It is a front view of the gas sealing apparatus in one embodiment. It is sectional drawing of the gas enclosure head of the gas enclosure apparatus in one embodiment. It is a transverse cross section of the gas enclosure head of the gas enclosure in one embodiment. It is a longitudinal cross-sectional view of a hydraulic shock absorber.

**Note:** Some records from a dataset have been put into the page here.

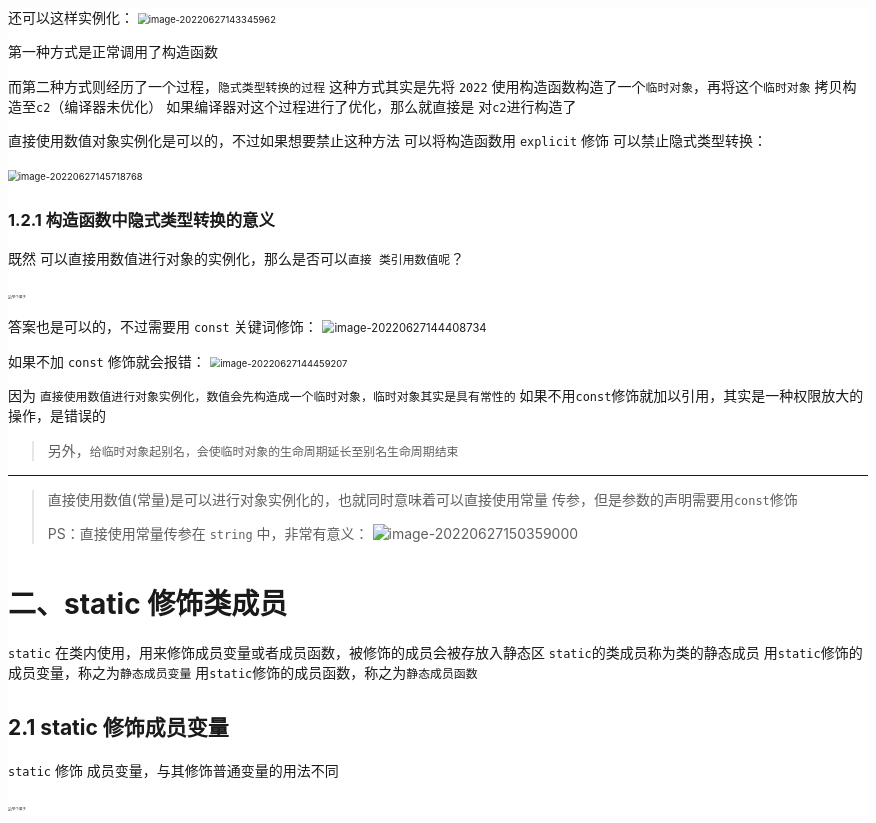还可以这样实例化：
<img src="https://dxyt-july-image.oss-cn-beijing.aliyuncs.com/CSDN/image-20220627143345962.png" alt="image-20220627143345962" style="zoom:67%;" />

第一种方式是正常调用了构造函数

而第二种方式则经历了一个过程，`隐式类型转换的过程`
这种方式其实是先将 `2022` 使用构造函数构造了一个`临时对象`，再将这个`临时对象` 拷贝构造至`c2`（编译器未优化）
如果编译器对这个过程进行了优化，那么就直接是 对`c2`进行构造了

直接使用数值对象实例化是可以的，不过如果想要禁止这种方法 可以将构造函数用 `explicit` 修饰
可以禁止隐式类型转换：

<img src="https://dxyt-july-image.oss-cn-beijing.aliyuncs.com/CSDN/image-20220627145718768.png" alt="image-20220627145718768" style="zoom:67%;" />

### 1.2.1 构造函数中隐式类型转换的意义

既然 可以直接用数值进行对象的实例化，那么是否可以`直接 类引用数值呢`？

<img src="https://dxyt-july-image.oss-cn-beijing.aliyuncs.com/CSDN/%E4%B8%BE%E4%B8%AA%E6%A0%97%E5%AD%90.jpeg" alt="举个栗子" style="zoom:25%;" />

答案也是可以的，不过需要用 `const` 关键词修饰：
<img src="https://dxyt-july-image.oss-cn-beijing.aliyuncs.com/CSDN/image-20220627144408734.png" alt="image-20220627144408734" style="zoom:80%;" />

如果不加 `const` 修饰就会报错：
<img src="https://dxyt-july-image.oss-cn-beijing.aliyuncs.com/CSDN/image-20220627144459207.png" alt="image-20220627144459207" style="zoom:67%;" />

因为 `直接使用数值进行对象实例化，数值会先构造成一个临时对象，临时对象其实是具有常性的`
如果不用`const`修饰就加以引用，其实是一种权限放大的操作，是错误的 

> 另外，`给临时对象起别名，会使临时对象的生命周期延长至别名生命周期结束`

---

> 直接使用数值(常量)是可以进行对象实例化的，也就同时意味着可以直接使用常量 传参，但是参数的声明需要用`const`修饰
>
> PS：直接使用常量传参在 `string` 中，非常有意义：
> ![image-20220627150359000](https://dxyt-july-image.oss-cn-beijing.aliyuncs.com/CSDN/image-20220627150359000.png)

# 二、static 修饰类成员

`static` 在类内使用，用来修饰成员变量或者成员函数，被修饰的成员会被存放入静态区
`static`的类成员称为类的静态成员
用`static`修饰的成员变量，称之为`静态成员变量`
用`static`修饰的成员函数，称之为`静态成员函数`  

## 2.1 static 修饰成员变量

`static` 修饰 成员变量，与其修饰普通变量的用法不同

<img src="https://dxyt-july-image.oss-cn-beijing.aliyuncs.com/CSDN/%E4%B8%BE%E4%B8%AA%E6%A0%97%E5%AD%90.jpeg" alt="举个栗子" style="zoom:25%;" />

It is a figure which shows the state which inserted the end of the hydraulic buffer into the gas enclosure head.

Explanation of symbols

DESCRIPTION OF SYMBOLS 1 Gas filling apparatus 2 Base 3 Chuck 4 Frame 5 Motors 6, 7 Lifting means 8 Gas supply source 10 Gas filling head 10a Small diameter part 10b Large diameter part 10c Cap 10d Step part 10e Seal member 10f Communication hole 14 Gas introduction pipe 15, 16 Seal ring 20 Caulking roller 20a Tube body 20b Roller head 20c Head portion 21 Pressing roller 21a Shaft 21b Roller portion 22 Holding member 22a Tube portion 22b Hook portion 22c Sprocket 23 Push rod 23a Hollow holes 25, 26, 27 Ball bearings 28, 29 Slide bearing 30 Cylinder 31 Outer cylinder 32 Piston 33 Piston rod 34 Rod guide 34a Notch 35 Insert metal 36 Base valve member 37 Lower cap D Hydraulic shock absorbers S1, S2 Seal R Reservoir chamber R1 Upper chamber R2 Lower chamber

Claims (5)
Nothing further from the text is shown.